There’s lots and lots of text and rules about what does or does not kill things, and when and why things die, and on how to fix that, but very little about what being dead actually means for a creature, mechanically.

Notoriously, nothing actually says a dead character cannot act or is otherwise inhibited by being dead. Obviously, that particular statement isn’t really necessary – not even theorycrafting char-op folk accept the idea that dead characters can still act – but it is illustrative of the problem here. Death is largely undefined in its scope and effects. For another example, this question hinged on whether or not dying turns a creature’s body into an object under the rules.

So when I say that no rule actually states that special abilities in general, or gaze attacks in particular, are turned off by death, that should not come as any great surprise, and it might be a mistake to read too much into that silence; it’s part of a wider picture that is, on the whole, silent on this topic.

Now, that said, there is a feat, in Dragon Compendium, called Heads Up, which explicitly allows you to do this. You have to take the head within an hour of the creature’s death, and you only get to use the attack actively, and that only three times within the next 24 hours. It’s a ludicrously limited feat, but the fact that there is a feat might imply that without it you cannot do this. But that depends a lot on how much credit you want to give to Dragon...

Anyway, generally speaking, as a DM I probably wouldn’t allow the corpses of creatures to be used to activate that creature’s special ability. But then there’s a pretty good chance I wouldn’t use a medusa in the first place. I’m not a fan of instant-death effects, either used by or used against players. But that’s just me. For yourself, you have to consider the ramifications of allowing players such easy access to such a devastating effect.

If you do want to allow this sort of thing, the game does have a pretty solid way of “balancing” things like this: treat the head as an item, with a value, and consider that value a part of the players’ wealth when deciding how much more to give them. As an item, I’d guess something like this:

Medusa’s Head

The severed head of a medusa, whose glassy eyes retain some of their deadly gaze. To use a medusa’s head, it must be held in hand, as a weapon or shield might, and it has a gaze attack. For the purposes of areas, ranges, and the like, treat the wielder as if it were the one with the gaze attack. The wielder may even hold the head up and focus it on a particular foe, as a living medusa might her own gaze.

The gaze’s DC is a mere 8, however: as the life has left the medusa’s eyes, it has no Charisma to speak of to enforce the power in its gaze.

The medusa’s head has a base price of 50,000 gp.
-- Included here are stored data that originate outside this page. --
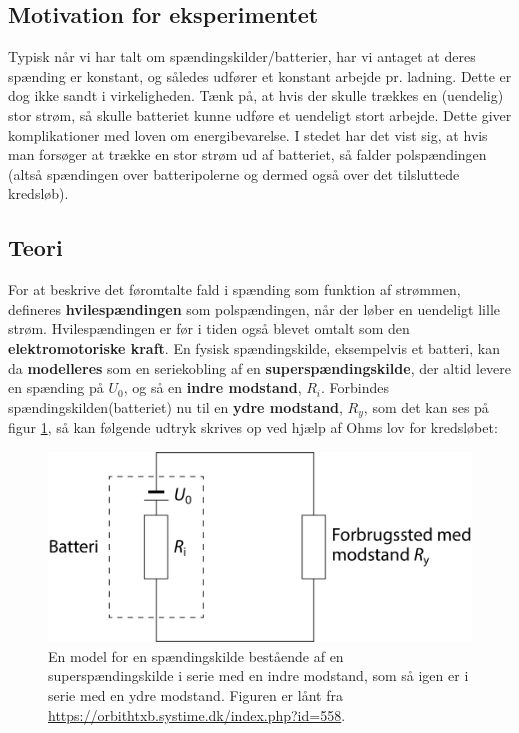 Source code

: \documentclass[a4paper, 12pt]{article}
\begin{document}
\subsection{Motivation for eksperimentet}
\label{sec:orgc49d000}

Typisk når vi har talt om spændingskilder/batterier, har vi antaget at deres spænding er konstant, og således udfører et konstant arbejde pr. ladning. Dette er dog ikke sandt i virkeligheden. 
Tænk på, at hvis der skulle trækkes en (uendelig) stor strøm, så skulle batteriet kunne udføre et uendeligt stort arbejde. Dette giver komplikationer med loven om energibevarelse.
I stedet har det vist sig, at hvis man forsøger at trække en stor strøm ud af batteriet, så falder polspændingen (altså spændingen over batteripolerne og dermed også over det tilsluttede kredsløb).

\subsection{Teori}
\label{sec:orgdd75834}

For at beskrive det føromtalte fald i spænding som funktion af strømmen, defineres \textbf{hvilespændingen} som polspændingen, når der løber en uendeligt lille strøm. Hvilespændingen er før i tiden også blevet omtalt som den \textbf{elektromotoriske kraft}.
En fysisk spændingskilde, eksempelvis et batteri, kan da \textbf{modelleres} som en seriekobling af en \textbf{superspændingskilde}, der altid levere en spænding på \(U_0\), og så en \textbf{indre modstand}, \(R_i\). Forbindes spændingskilden(batteriet) nu til en \textbf{ydre modstand}, \(R_y\), som det kan ses på figur \ref{forsoeg_3}, så kan følgende udtryk skrives op ved hjælp af Ohms lov for kredsløbet:

\begin{figure}[htbp]
\centering
\includegraphics[width=0.6\linewidth]{./img/forsoeg_3.png}
\caption{\label{forsoeg_3}En model for en spændingskilde bestående af en superspændingskilde i serie med en indre modstand, som så igen er i serie med en ydre modstand. Figuren er lånt fra \url{https://orbithtxb.systime.dk/index.php?id=558}.}
\end{figure}
\end{document}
It’s effectively a use-activated item of flesh to stone with a heavily-discounted value since the DC is so low and because of the relatively high odds of a friend getting stuck with it occasionally. The DC is equivalent to that a medusa’s gaze would have at Charisma 0. Still, even with the low DC, natural-1s automatically fail, and everyone who can see the wielder has to save every round, or else avert their eyes and grant the wielder concealment or total concealment (both of which are very useful to, say, a rogue). Ultimately, it’s not that great an item, but it’s simply too dangerous to evaluate much lower than it is (a proper use-activated flesh to stone would cost 132,000 gp).

Note that medusas are a CR 7 creature, and a 7th-level character’s wealth is expected to be at around a mere 19,000 gp. The fact that this item is worth so much more than that is, itself, a good reason not to allow this. Or perhaps require some kind of ritual be enacted on the head, one that they cannot do the same level as they actually kill the medusa, to delay it at least until levels at which flesh to stone and stone to flesh are actually available.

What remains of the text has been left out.